A première vue donc, cette prestigieuse entreprise vise à mettre Strasbourg à la page des nouvelles technologies en matière de recherche et d’enseignement. Mais à y regarder de plus près, ce projet contraignant et coûteux nous semble critiquable à bien des égards. D’abord, les assises théoriques des systèmes complexes telles qu’on peut les aborder à travers les quelques documents mis à notre disposition semblent bien fragiles. Sur le site dédié au Campus Numérique des Systèmes Complexes, on lit que « les Systèmes Complexes sont présents partout autour de nous. On peut les définir comme des entités en interaction reconfigurables, structurées sur plusieurs niveaux émergents d’organisation, où le tout ne peut se comprendre sans les parties et les parties sans le tout ». Pour éclairer notre lanterne, on nous explique que les colonies de bactéries, les nuées d’oiseaux, le cerveau humain et même Facebook ou un krach boursier seraient tous des systèmes complexes. Dans le diaporama réalisé par nos collègues pour les Terrasses du Numérique, on trouve également la notion d’« hommilière » grâce à laquelle on pourrait modéliser les comportements sociaux des humains en s’inspirant de l’exemple des fourmis…

De même, alors que l’on nous promet une approche mêlant diverses disciplines, la perspective du comité de pilotage semble être exclusivement celle de la modélisation mathématique des comportements sociaux. Dans la liste des participants, on ne retrouve aucun philosophe, aucun linguiste ni aucun juriste. Pourtant, si les systèmes complexes permettent vraiment de penser des phénomènes aussi divers que les galaxies, les bancs de poisson et les réseaux sociaux, il semble que l’apport d’autres disciplines est indispensable : comment prétendre penser la société en se privant de l’apport de la sociologie, de l’ethnologie ou des sciences de la communication ?
En poussant plus loin, on s’aperçoit que certaines des recherches effectuées dans le domaine des systèmes complexes sont financées quasi exclusivement par des entreprises privées, dont Paraschool qui n’est autre que l’un des plus gros acteurs privés du soutien scolaire et de la formation professionnelle. Le vrai danger qui se cache derrière la façade reluisante du campus numérique est celui d’une transformation en profondeur de nos pratiques d’enseignement. Par l’introduction des MOOCs et des POEMs, l’enseignant change de rôle pour devenir un « coach » et le campus numérique crée un véritable « écosystème éducatif » où les étudiants réalisent la plupart de leur cursus à distance en choisissant le contenu de leur formation parmi une multitude de micro-modules.
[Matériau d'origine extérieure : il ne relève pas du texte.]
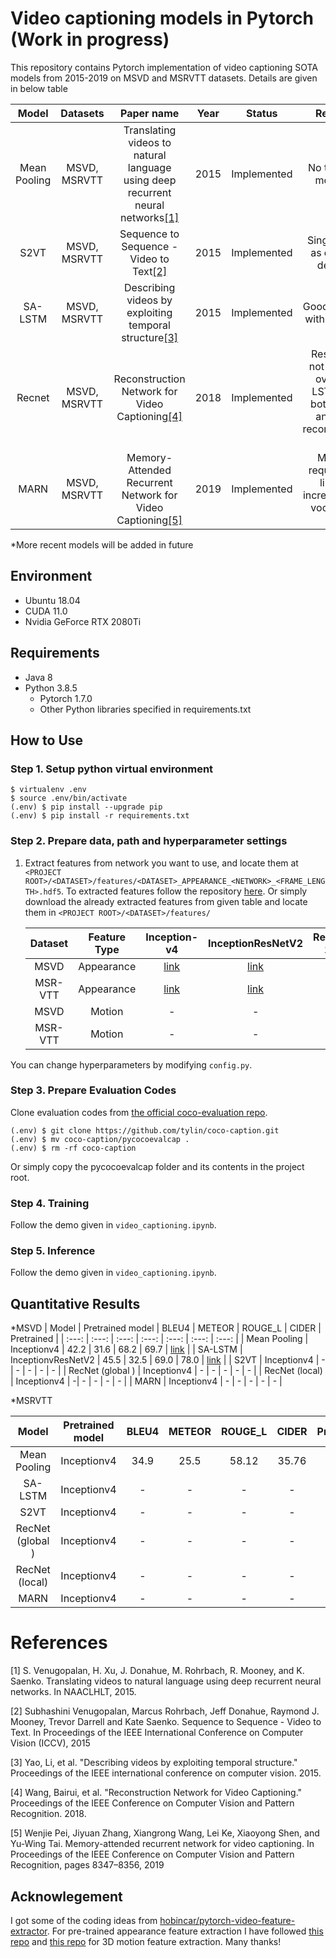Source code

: # Video captioning models in Pytorch (Work in progress)
This repository contains Pytorch implementation of video captioning SOTA models from 2015-2019 on MSVD and MSRVTT datasets. Details are given in below table

 | Model | Datasets | Paper name | Year | Status | Remarks |
 | :---: | :---: | :---: | :---: |  :---: | :---: |
 | Mean Pooling | MSVD, MSRVTT | Translating videos to natural language using deep recurrent neural networks[[1]](#1) | 2015 | Implemented | No temporal modeling|
 | S2VT | MSVD, MSRVTT | Sequence to Sequence - Video to Text[[2]](#2) | 2015 | Implemented | Single LSTM as encoder decoder |
 | SA-LSTM | MSVD, MSRVTT | Describing videos by exploiting temporal structure[[3]](#3) | 2015 | Implemented | Good Baseline with attention | 
 | Recnet | MSVD, MSRVTT |  Reconstruction Network for Video Captioning[[4]](#4)  | 2018 | Implemented | Results did not improve over SA-LSTM with both global and local reconstruction loss |
 | MARN | MSVD, MSRVTT | Memory-Attended Recurrent Network for Video Captioning[[5]](#5) | 2019 | Implemented | Memory requirement linearly increases with vocabulary size |
 
 *More recent models will be added in future

## Environment
* Ubuntu 18.04
* CUDA 11.0
* Nvidia GeForce RTX 2080Ti

## Requirements 
* Java 8 
* Python 3.8.5
    * Pytorch 1.7.0
    * Other Python libraries specified in requirements.txt

## How to Use
 
### Step 1. Setup python virtual environment

```
$ virtualenv .env
$ source .env/bin/activate
(.env) $ pip install --upgrade pip
(.env) $ pip install -r requirements.txt
```
### Step 2. Prepare data, path and hyperparameter settings
1. Extract features from network you want to use, and locate them at `<PROJECT ROOT>/<DATASET>/features/<DATASET>_APPEARANCE_<NETWORK>_<FRAME_LENGTH>.hdf5`. To extracted features follow the repository [here](https://github.com/nasib104/video_feature_extraction). Or simply download the already extracted features from given table and locate them in `<PROJECT ROOT>/<DATASET>/features/`

   | Dataset | Feature Type | Inception-v4 | InceptionResNetV2 | ResNet-101 | REsNext-101 |
   | :---: | :---: |  :---: | :---: | :---: | :---: |
   | MSVD | Appearance | [link](https://www.dropbox.com/s/m8llhpvxpzge5jj/MSVD_APPEARANCE_INCEPTIONV4_28.hdf5?dl=0) | [link](https://www.dropbox.com/s/1podxw82gl1pavg/MSVD_APPEARANCE_INCEPTIONRESNETV2_28.hdf5?dl=0) | [link](https://www.dropbox.com/s/34ay6if4j2gfcgz/MSVD_APPEARANCE_RESNET101_28.hdf5?dl=0) | - |
   | MSR-VTT | Appearance | [link](https://www.dropbox.com/s/13k4rruu84a42va/MSRVTT_APPEARANCE_INCEPTIONV4_28.hdf5?dl=0) | [link](https://www.dropbox.com/s/j15hkyw4sy59cxp/MSRVTT_APPEARANCE_INCEPTIONRESNETV2_28.hdf5?dl=0) | [link](https://www.dropbox.com/s/yfwjps6cs0y8drm/MSRVTT_APPEARANCE_RESNET101_28.hdf5?dl=0) | - |
   | MSVD | Motion | - | - | - | [link](https://www.dropbox.com/s/1m7leypc6xgmb35/MSVD_MOTION_RESNEXT101.hdf5?dl=0) |
   | MSR-VTT | Motion | - | - | - | [link](https://www.dropbox.com/s/uxhflfyu7ngimvy/MSRVTT_MOTION_RESNEXT.hdf5?dl=0) |

You can change hyperparameters by modifying `config.py`.

### Step 3. Prepare Evaluation Codes
Clone evaluation codes from [the official coco-evaluation repo](https://github.com/tylin/coco-caption).

   ```
   (.env) $ git clone https://github.com/tylin/coco-caption.git
   (.env) $ mv coco-caption/pycocoevalcap .
   (.env) $ rm -rf coco-caption
   ```
   Or simply copy the pycocoevalcap folder and its contents in the project root.

### Step 4. Training
Follow the demo given in `video_captioning.ipynb`.

### Step 5. Inference
Follow the demo given in `video_captioning.ipynb`.

## Quantitative Results

*MSVD
 | Model | Pretrained model | BLEU4 | METEOR | ROUGE_L | CIDER | Pretrained |
 | :---: | :---: | :---: | :---: | :---: | :---: | :---: |
 | Mean Pooling | Inceptionv4 | 42.2 | 31.6 | 68.2 | 69.7 | [link](https://drive.google.com/file/d/1Oj5yMIKnU5obe0UXTknvX9S70CFVH7nz/view?usp=sharing) |
 | SA-LSTM | InceptionvResNetV2 | 45.5 | 32.5 | 69.0 | 78.0 | [link](https://www.dropbox.com/s/bs6mepcv8oucnfb/sa_lstm_msvd.pt?dl=0) |
 | S2VT | Inceptionv4 | - | - | - | - | - |
 | RecNet (global ) | Inceptionv4 | - | - | - | - | - |
 | RecNet (local) | Inceptionv4 | -| - | - | - | - |
 | MARN | Inceptionv4 | - | - | - | - | - |
 
 *MSRVTT
 
 | Model | Pretrained model | BLEU4 | METEOR | ROUGE_L | CIDER | Pretrained |
 | :---: | :---: | :---: | :---: | :---: | :---: | :---: |
 | Mean Pooling | Inceptionv4 | 34.9 | 25.5 | 58.12 | 35.76 | [link](https://drive.google.com/file/d/1YhBkQnR4MXWhmHRufXmNULSDzWhJdbL3/view?usp=sharing) |
 | SA-LSTM | Inceptionv4 | - | - | - | - | - |
 | S2VT | Inceptionv4 | - | - | - | - | - |
 | RecNet (global ) | Inceptionv4 | - | - | - | - | - |
 | RecNet (local) | Inceptionv4 | -| - | - | - | - |
 | MARN | Inceptionv4 | - | - | - | - | - |

# References
<a id="1">[1]</a>
S. Venugopalan, H. Xu, J. Donahue, M. Rohrbach,
R. Mooney, and K. Saenko. Translating videos to natural
language using deep recurrent neural networks. In NAACLHLT, 2015.

<a id = "2">[2]</a>
Subhashini Venugopalan, Marcus Rohrbach, Jeff Donahue, Raymond J. Mooney, 
Trevor Darrell and Kate Saenko. Sequence to Sequence - Video to Text. In Proceedings of the IEEE International Conference on Computer Vision (ICCV), 2015

<a id = "3">[3]</a>
Yao, Li, et al. "Describing videos by exploiting temporal structure." Proceedings of the IEEE international conference on computer vision. 2015.

<a id = "4">[4]</a>
Wang, Bairui, et al. "Reconstruction Network for Video Captioning." Proceedings of the IEEE Conference on Computer Vision and Pattern Recognition. 2018.

<a id = "5">[5]</a>
Wenjie Pei, Jiyuan Zhang, Xiangrong Wang, Lei Ke, Xiaoyong Shen, and Yu-Wing Tai. Memory-attended recurrent network for video captioning. In Proceedings of the IEEE Conference on Computer Vision and Pattern Recognition, pages 8347–8356, 2019

## Acknowlegement

I got some of the coding ideas from
[hobincar/pytorch-video-feature-extractor](https://github.com/hobincar/pytorch-video-feature-extractor). For pre-trained appearance feature extraction I have followed [this repo](https://github.com/Cadene/pretrained-models.pytorch) and [this repo](https://github.com/kenshohara/video-classification-3d-cnn-pytorch) for 3D motion feature extraction. Many thanks!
De telles modifications sont déjà en cours et peuvent sous certaines conditions constituer un atout pédagogique, mais elles peuvent aussi très rapidement devenir un outil très efficace dans la chasse incessante de notre présidence à la réduction de la masse salariale de l’UdS. Avec un enseignant pour des milliers d’étudiants, les systèmes complexes peuvent très vite s’avérer être des systèmes très rentables, peu importe ce qu’il advient du suivi pédagogique des étudiants. Et même si un cours en ligne permet d’atteindre une masse importante d’étudiants, la culture numérique constitue une barrière sociale qui reproduit les divisions de classe bien plus qu’elle ne les atténue.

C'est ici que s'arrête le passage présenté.